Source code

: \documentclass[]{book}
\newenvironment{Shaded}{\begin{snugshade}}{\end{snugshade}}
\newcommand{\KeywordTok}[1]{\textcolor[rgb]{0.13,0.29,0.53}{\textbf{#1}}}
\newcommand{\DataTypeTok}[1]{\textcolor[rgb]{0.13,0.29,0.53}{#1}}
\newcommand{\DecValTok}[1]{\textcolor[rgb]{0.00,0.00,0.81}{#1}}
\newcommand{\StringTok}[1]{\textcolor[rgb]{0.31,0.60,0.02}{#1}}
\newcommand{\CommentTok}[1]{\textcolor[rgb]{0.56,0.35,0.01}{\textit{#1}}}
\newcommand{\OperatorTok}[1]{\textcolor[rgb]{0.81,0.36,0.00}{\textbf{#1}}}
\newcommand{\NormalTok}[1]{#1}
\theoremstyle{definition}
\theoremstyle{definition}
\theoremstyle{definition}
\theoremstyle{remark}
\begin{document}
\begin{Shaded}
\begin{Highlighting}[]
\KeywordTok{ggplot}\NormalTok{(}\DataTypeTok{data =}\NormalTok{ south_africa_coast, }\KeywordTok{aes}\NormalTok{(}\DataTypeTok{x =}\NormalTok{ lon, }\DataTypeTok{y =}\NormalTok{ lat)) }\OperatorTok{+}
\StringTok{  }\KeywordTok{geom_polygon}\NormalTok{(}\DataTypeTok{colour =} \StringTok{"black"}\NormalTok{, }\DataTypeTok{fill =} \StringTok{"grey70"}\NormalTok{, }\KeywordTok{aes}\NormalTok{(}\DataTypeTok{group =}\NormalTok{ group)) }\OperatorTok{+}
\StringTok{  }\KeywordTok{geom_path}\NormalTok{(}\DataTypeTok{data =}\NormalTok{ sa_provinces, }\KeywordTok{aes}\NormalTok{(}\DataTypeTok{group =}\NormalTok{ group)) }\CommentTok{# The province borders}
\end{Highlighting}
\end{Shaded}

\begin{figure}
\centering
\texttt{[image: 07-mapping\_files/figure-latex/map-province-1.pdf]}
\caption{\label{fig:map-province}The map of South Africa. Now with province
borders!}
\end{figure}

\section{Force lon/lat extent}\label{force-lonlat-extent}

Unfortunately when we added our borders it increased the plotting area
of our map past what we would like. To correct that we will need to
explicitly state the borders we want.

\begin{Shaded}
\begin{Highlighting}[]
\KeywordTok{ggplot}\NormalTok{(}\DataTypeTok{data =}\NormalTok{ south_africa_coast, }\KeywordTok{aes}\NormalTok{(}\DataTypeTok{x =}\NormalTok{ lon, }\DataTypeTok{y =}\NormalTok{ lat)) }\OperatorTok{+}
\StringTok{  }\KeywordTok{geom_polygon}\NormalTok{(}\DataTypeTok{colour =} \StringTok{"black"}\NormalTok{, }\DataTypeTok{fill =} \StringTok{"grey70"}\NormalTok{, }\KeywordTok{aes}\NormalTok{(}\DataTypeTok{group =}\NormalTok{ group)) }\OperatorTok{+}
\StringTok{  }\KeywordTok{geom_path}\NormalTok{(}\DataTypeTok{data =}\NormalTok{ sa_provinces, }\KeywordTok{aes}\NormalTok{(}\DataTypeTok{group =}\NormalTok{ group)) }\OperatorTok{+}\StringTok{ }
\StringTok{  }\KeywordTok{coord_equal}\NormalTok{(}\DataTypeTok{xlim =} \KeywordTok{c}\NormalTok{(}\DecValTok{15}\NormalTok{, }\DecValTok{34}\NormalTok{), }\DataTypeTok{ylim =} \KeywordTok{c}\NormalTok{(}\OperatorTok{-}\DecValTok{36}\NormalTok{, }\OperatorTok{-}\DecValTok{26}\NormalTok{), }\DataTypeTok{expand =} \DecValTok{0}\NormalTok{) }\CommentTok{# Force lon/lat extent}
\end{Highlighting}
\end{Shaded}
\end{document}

****************************************

ACTIVITY:
Reproduce all of the entries word for word. Omit nothing.

EXPECTED OUTPUT:
Source code

: \documentclass[]{book}
\newenvironment{Shaded}{\begin{snugshade}}{\end{snugshade}}
\newcommand{\KeywordTok}[1]{\textcolor[rgb]{0.13,0.29,0.53}{\textbf{#1}}}
\newcommand{\DataTypeTok}[1]{\textcolor[rgb]{0.13,0.29,0.53}{#1}}
\newcommand{\DecValTok}[1]{\textcolor[rgb]{0.00,0.00,0.81}{#1}}
\newcommand{\StringTok}[1]{\textcolor[rgb]{0.31,0.60,0.02}{#1}}
\newcommand{\CommentTok}[1]{\textcolor[rgb]{0.56,0.35,0.01}{\textit{#1}}}
\newcommand{\OperatorTok}[1]{\textcolor[rgb]{0.81,0.36,0.00}{\textbf{#1}}}
\newcommand{\NormalTok}[1]{#1}
\theoremstyle{definition}
\theoremstyle{definition}
\theoremstyle{definition}
\theoremstyle{remark}
\begin{document}
\begin{Shaded}
\begin{Highlighting}[]
\KeywordTok{ggplot}\NormalTok{(}\DataTypeTok{data =}\NormalTok{ south_africa_coast, }\KeywordTok{aes}\NormalTok{(}\DataTypeTok{x =}\NormalTok{ lon, }\DataTypeTok{y =}\NormalTok{ lat)) }\OperatorTok{+}
\StringTok{  }\KeywordTok{geom_polygon}\NormalTok{(}\DataTypeTok{colour =} \StringTok{"black"}\NormalTok{, }\DataTypeTok{fill =} \StringTok{"grey70"}\NormalTok{, }\KeywordTok{aes}\NormalTok{(}\DataTypeTok{group =}\NormalTok{ group)) }\OperatorTok{+}
\StringTok{  }\KeywordTok{geom_path}\NormalTok{(}\DataTypeTok{data =}\NormalTok{ sa_provinces, }\KeywordTok{aes}\NormalTok{(}\DataTypeTok{group =}\NormalTok{ group)) }\CommentTok{# The province borders}
\end{Highlighting}
\end{Shaded}

\begin{figure}
\centering
\texttt{[image: 07-mapping\_files/figure-latex/map-province-1.pdf]}
\caption{\label{fig:map-province}The map of South Africa. Now with province
borders!}
\end{figure}

\section{Force lon/lat extent}\label{force-lonlat-extent}

Unfortunately when we added our borders it increased the plotting area
of our map past what we would like. To correct that we will need to
explicitly state the borders we want.

\begin{Shaded}
\begin{Highlighting}[]
\KeywordTok{ggplot}\NormalTok{(}\DataTypeTok{data =}\NormalTok{ south_africa_coast, }\KeywordTok{aes}\NormalTok{(}\DataTypeTok{x =}\NormalTok{ lon, }\DataTypeTok{y =}\NormalTok{ lat)) }\OperatorTok{+}
\StringTok{  }\KeywordTok{geom_polygon}\NormalTok{(}\DataTypeTok{colour =} \StringTok{"black"}\NormalTok{, }\DataTypeTok{fill =} \StringTok{"grey70"}\NormalTok{, }\KeywordTok{aes}\NormalTok{(}\DataTypeTok{group =}\NormalTok{ group)) }\OperatorTok{+}
\StringTok{  }\KeywordTok{geom_path}\NormalTok{(}\DataTypeTok{data =}\NormalTok{ sa_provinces, }\KeywordTok{aes}\NormalTok{(}\DataTypeTok{group =}\NormalTok{ group)) }\OperatorTok{+}\StringTok{ }
\StringTok{  }\KeywordTok{coord_equal}\NormalTok{(}\DataTypeTok{xlim =} \KeywordTok{c}\NormalTok{(}\DecValTok{15}\NormalTok{, }\DecValTok{34}\NormalTok{), }\DataTypeTok{ylim =} \KeywordTok{c}\NormalTok{(}\OperatorTok{-}\DecValTok{36}\NormalTok{, }\OperatorTok{-}\DecValTok{26}\NormalTok{), }\DataTypeTok{expand =} \DecValTok{0}\NormalTok{) }\CommentTok{# Force lon/lat extent}
\end{Highlighting}
\end{Shaded}
\end{document}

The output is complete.